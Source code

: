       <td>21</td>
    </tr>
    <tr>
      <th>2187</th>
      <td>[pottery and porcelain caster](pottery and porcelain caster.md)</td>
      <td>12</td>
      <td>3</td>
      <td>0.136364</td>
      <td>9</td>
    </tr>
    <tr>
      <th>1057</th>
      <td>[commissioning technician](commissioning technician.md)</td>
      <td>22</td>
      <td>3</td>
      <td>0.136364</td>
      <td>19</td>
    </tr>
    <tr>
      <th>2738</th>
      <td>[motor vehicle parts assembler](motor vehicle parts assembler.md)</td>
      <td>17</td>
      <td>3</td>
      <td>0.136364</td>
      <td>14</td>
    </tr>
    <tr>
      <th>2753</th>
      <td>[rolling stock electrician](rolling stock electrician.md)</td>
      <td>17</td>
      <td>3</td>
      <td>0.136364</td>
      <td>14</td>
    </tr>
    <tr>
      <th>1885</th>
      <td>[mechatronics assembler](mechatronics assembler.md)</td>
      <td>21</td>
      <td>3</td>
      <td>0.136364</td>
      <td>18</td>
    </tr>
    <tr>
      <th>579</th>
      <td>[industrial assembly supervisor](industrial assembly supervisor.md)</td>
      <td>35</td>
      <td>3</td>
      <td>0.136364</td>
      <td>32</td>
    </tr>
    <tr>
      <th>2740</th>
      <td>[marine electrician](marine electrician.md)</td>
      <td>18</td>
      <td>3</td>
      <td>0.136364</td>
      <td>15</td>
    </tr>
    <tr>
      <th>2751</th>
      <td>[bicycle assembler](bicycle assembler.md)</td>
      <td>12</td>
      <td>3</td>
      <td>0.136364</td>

※ ※ ※

__EXERCISE PROMPT__:
Where the string "electrician" occurs in the data, return the whole line.

__EXPECTED ANSWER__:
      <td>[rolling stock electrician](rolling stock electrician.md)</td>
      <td>[marine electrician](marine electrician.md)</td>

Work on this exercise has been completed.